3 Ağustos 2014 Êzdî katliamı önü alınması zor Daiş saldırılarının yol açtığı katliamlarından biri denilerek geçiştirilmeyecek kadar planlı ve derin amaçları olan bir fermandır. Peki bu plan nerede ve nasıl yapıldı ve nereye kadar uzanıyor? Tarafları kimlerdir?
1990’dan beri başını ABD’nin çektiği güçler Irak üzerinde aktif çalışıyor. Bu politikalar ve saldırılar değişik aşamalardan geçerek günümüze gelmiştir; 2003’de Saddam rejimi yıkıldı. Irak, fiili olarak Şii ve Sünni Araplar ile Kürtler olmak üzere üç bölgeye bölündü. Çoğunluk olmalarından kaynaklı Şiiler devlet ve hükümette giderek ağırlığını koymaya başladı. Kürtler başını KDP’nin çektiği siyasetle bağımsızlık ilan edebileceği hesabını yaptı. Bunu fark eden Şiiler Kerkük üzerinden KDP’yi tehdit ederek geri adım attırmaya çalıştı. Şiilerin özellikle Maliki hükümeti döneminde Sünni Araplara dönük baskıcı politikaları gelişti. Maliki Kürtlerle olan sorunları çözmek yerine sürüncemede bıraktı. Zaman kazanmak istedi. Bunu gören KDP Şiilerin gücünü dengelemek, çıkarlarını korumak için Sünni Araplarla açık gizli anlaşmalara gitti. Öte yandan Başur’da KDP yönetimi ve YNK içindeki bazı kesimler ama özellikle de Barzani ailesi, 2003’ten itibaren, karmakarışık olan Irak siyasi ortamını fırsat bilerek yolsuzluklarla dolar toplayıp zenginleşti. Böylece KDP içinde özellikle de soyadları Barzani olan bazıları Ortadoğu’nun elinde sıcak para tutan en zenginleri arasına girdi. Bu zenginleşme tarzı KDP’lilerin TC ile ilişkilerini daha da geliştirdi. Türkiye bunların kara para aklama cenneti olmaya başladı. Şiiler tüm bunları not alıyordu. Irak meclis tutanaklarına da geçmiş bu çalıp çırpma uluslararası şeffaflık kurumunca da defalarca dile getirildi. Kırk haramiler misali bu para toplama konusunu, başta Hevwalati olmak üzere Irak ve Başurdaki gazeteler de yazdı. Yazıyor. Merhum Newşîrvan Mustafa liderliğindeki Tevgeri Goran en çok bu türeme zenginleri eleştirmiştir.

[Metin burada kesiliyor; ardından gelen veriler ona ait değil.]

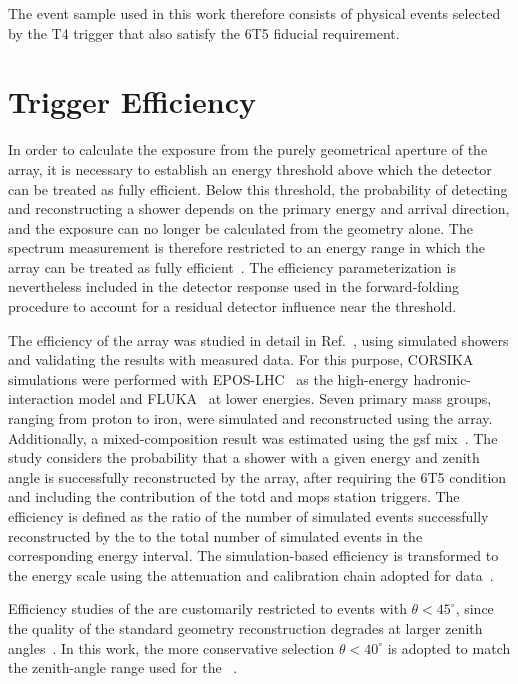 \documentclass[main.tex]{subfiles}
\begin{document}
The event sample used in this work therefore consists of physical events selected by the T4 trigger that also satisfy the 6T5 fiducial requirement.

\section{Trigger Efficiency}
\label{sec:efficiency}

In order to calculate the exposure from the purely geometrical aperture of the array, it is necessary to establish an energy threshold above which the detector can be treated as fully efficient.
Below this threshold, the probability of detecting and reconstructing a shower depends on the primary energy and arrival direction, and the exposure can no longer be calculated from the geometry alone.
The spectrum measurement is therefore restricted to an energy range in which the array can be treated as fully efficient~\cite{PierreAuger:2010:TriggerAperture}.
The efficiency parameterization is nevertheless included in the detector response used in the forward-folding procedure to account for a residual detector influence near the threshold.

The efficiency of the  array was studied in detail in Ref.~\cite{GAP:Rodriguez:2024:Efficiency}, using simulated showers and validating the results with measured data.
For this purpose, CORSIKA simulations were performed with EPOS-LHC~\cite{Pierog:2015:EPOSLHC} as the high-energy hadronic-interaction model and FLUKA~\cite{Battistoni:2008:FLUKA} at lower energies.
Seven primary mass groups, ranging from proton to iron, were simulated and reconstructed using the  array.
Additionally, a mixed-composition result was estimated using the \gls{gsf} mix~\cite{Dembinski:2017:GSF}.
The study considers the probability that a shower with a given energy and zenith angle is successfully reconstructed by the array, after requiring the 6T5 condition and including the contribution of the \gls{totd} and \gls{mops} station triggers.
The efficiency is defined as the ratio of the number of simulated events successfully reconstructed by the  to the total number of simulated events in the corresponding energy interval.
The simulation-based efficiency is transformed to the  energy scale using the attenuation and calibration chain adopted for data~\cite{GAP:Rodriguez:2024:Efficiency}.

Efficiency studies of the  are customarily restricted to events with $\theta<45^\circ$, since the quality of the standard geometry reconstruction degrades at larger zenith angles~\cite{GAP:Rodriguez:2024:Efficiency}.
In this work, the more conservative selection $\theta<40^\circ$ is adopted to match the zenith-angle range used for the ~\cite{PierreAuger:2021:InfillSpectrum}.
\end{document}
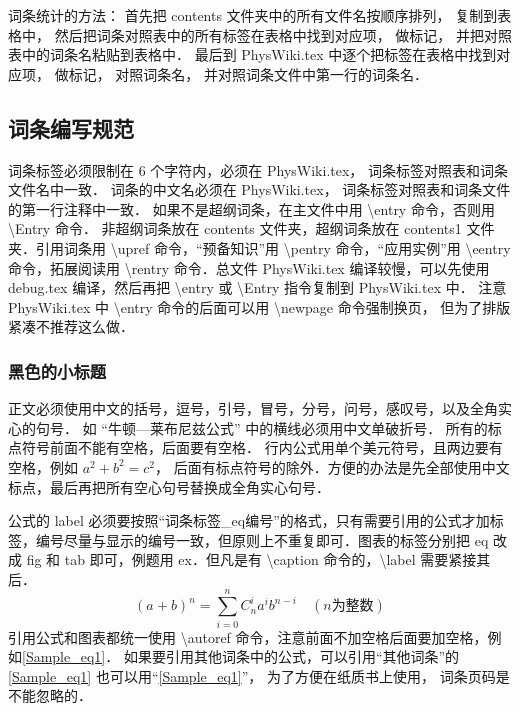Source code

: 词条统计的方法： 首先把 contents 文件夹中的所有文件名按顺序排列， 复制到表格中， 然后把词条对照表中的所有标签在表格中找到对应项， 做标记， 并把对照表中的词条名粘贴到表格中． 最后到 PhysWiki.tex 中逐个把标签在表格中找到对应项， 做标记， 对照词条名， 并对照词条文件中第一行的词条名．

\subsection{词条编写规范}

词条标签必须限制在 6 个字符内，必须在 PhysWiki.tex， 词条标签对照表和词条文件名中一致． 词条的中文名必须在 PhysWiki.tex， 词条标签对照表和词条文件的第一行注释中一致． 如果不是超纲词条，在主文件中用 \textbackslash entry 命令，否则用 \textbackslash Entry 命令． 非超纲词条放在 contents 文件夹，超纲词条放在 contents1 文件夹．引用词条用 \textbackslash upref 命令，“预备知识”用 \textbackslash pentry 命令，“应用实例”用 \textbackslash eentry 命令，拓展阅读用 \textbackslash rentry 命令．总文件 PhysWiki.tex 编译较慢，可以先使用 debug.tex 编译，然后再把 \textbackslash entry 或 \textbackslash Entry 指令复制到 PhysWiki.tex 中． 注意 PhysWiki.tex 中 \textbackslash entry 命令的后面可以用 \textbackslash newpage 命令强制换页， 但为了排版紧凑不推荐这么做．

\subsubsection{黑色的小标题}

正文必须使用中文的括号，逗号，引号，冒号，分号，问号，感叹号，以及全角实心的句号． 如 “牛顿—莱布尼兹公式” 中的横线必须用中文单破折号． 所有的标点符号前面不能有空格，后面要有空格． 行内公式用单个美元符号，且两边要有空格，例如 $a^2+b^2=c^2$， 后面有标点符号的除外．方便的办法是先全部使用中文标点，最后再把所有空心句号替换成全角实心句号．

公式的 label 必须要按照“词条标签\_eq编号”的格式，只有需要引用的公式才加标签，编号尽量与显示的编号一致，但原则上不重复即可．图表的标签分别把 eq 改成 fig 和 tab 即可，例题用 ex．但凡是有 \textbackslash caption 命令的，\textbackslash label 需要紧接其后．
\begin{equation}\label{Sample_eq1}
(a+b)^n = \sum_{i=0}^n C_n^i a^i b^{n-i} \quad (n\text{为整数})
\end{equation}
引用公式和图表都统一使用 \textbackslash autoref 命令，注意前面不加空格后面要加空格，例如\autoref{Sample_eq1}． 如果要引用其他词条中的公式，可以引用“其他词条”的\autoref{Sample_eq1} 也可以用“\autoref{Sample_eq1}”， 为了方便在纸质书上使用， 词条页码是不能忽略的．

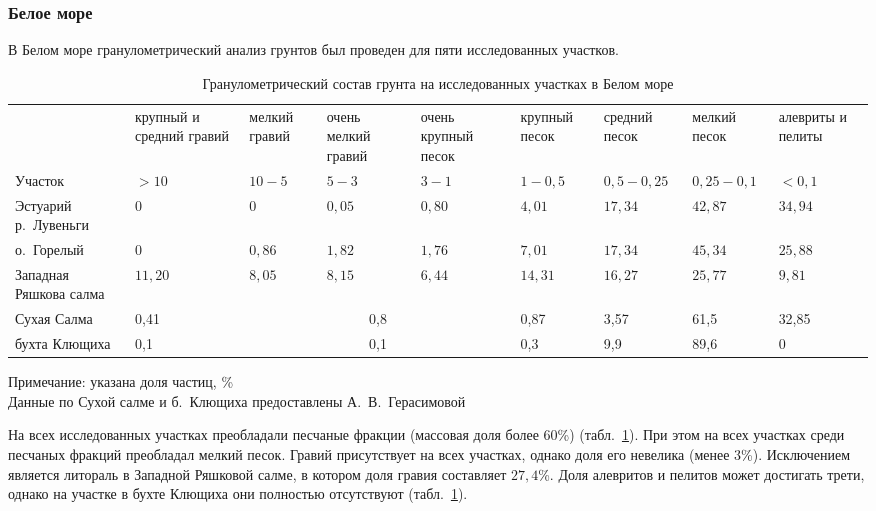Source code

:             \subsubsection{Белое море}
В Белом море гранулометрический анализ грунтов был проведен для пяти исследованных участков.
    \begin{table}[p]
    \caption{Гранулометрический состав грунта на исследованных участках в Белом море}
    \label{tab:grunt_granulometriya_White}
    \begin{tabularx}{\textwidth}{|p{}|*{8}{X|}} \hline
    & круп\-ный и сред\-ний гравий  &  мел\-кий гра\-вий &  очень мел\-кий гра\-вий & очень круп\-ный песок & круп\-ный песок &  сред\-ний песок & мел\-кий песок & алеври\-ты и пели\-ты \\
        Участок &   $>10$ &  $10-5$ &   $5-3$ &  $3-1$ & $1-0,5$ &   $0,5-0,25$ &    $0,25-0,1$ &    $<0,1$
        \\ \hline
	Эстуарий р.~Лувеньги           & $0$  & $0$ & $0,05$ & $0,80$ & $4,01$  & $17,34$  & $42,87$ & $34,94$          \\ \hline
	о.~Горелый   & $0$  & $0,86$ & $1,82$ & $1,76$ & $7,01$  & $17,34$  & $45,34$ & $25,88$          \\ \hline
	Западная Ряшкова салма& $11,20$ & $8,05$ & $8,15$ & $6,44$ & $14,31$ & $16,27$  & $25,77$ & $9,81$           \\         \hline
	Сухая Салма                    & 0,41           & \multicolumn{3}{c|}{0,8}    & 0,87            & 3,57             & 61,5            & 32,85             \\ \hline
	бухта Клющиха                  & 0,1            & \multicolumn{3}{c|}{0,1}    & 0,3             & 9,9              & 89,6            & 0                 \\ \hline
    \end{tabularx}

    {\footnotesize Примечание: указана доля частиц, \% \\
Данные по Сухой салме и б.~Клющиха предоставлены А.~В.~Герасимовой}
    \end{table}
На всех исследованных участках преобладали песчаные фракции (массовая доля более $60$\%) (табл.~\ref{tab:grunt_granulometriya_White}).
При этом на всех участках среди песчаных фракций преобладал мелкий песок.
Гравий присутствует на всех участках, однако доля его невелика (менее $3$\%).
Исключением является литораль в Западной Ряшковой салме, в котором доля гравия составляет $27,4$\%.
Доля алевритов и пелитов может достигать трети, однако на участке в бухте Клющиха они полностью отсутствуют (табл.~\ref{tab:grunt_granulometriya_White}).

İrak’ta, ABD İran çelişki ve çatışması, Saddam rejiminin yıkılmasından sonra yeni bir devlet ve sistem kurma sürecini uzattı. Uzayan süreç iki önemli gelişmeye yol açtı; Birincisi başını Barzani ailesinin çektiği ve tümü yolsuzlukla ele geçirilmiş zenginlik, ikincisi parti olarak KDP’nin Sünnilerle derin ilişkiler geliştirmesi oldu. KDP’nin Sünni Arap liderleri ile ilişkisini anlamak için KDP üst yönetiminin yöntemlerini kullanarak zenginleşmiş Sünni Arap aşiret liderleri ve yakın çevresinin Hewler’de aldığı gayrimenkullerin sayısına bakmak yeterlidir.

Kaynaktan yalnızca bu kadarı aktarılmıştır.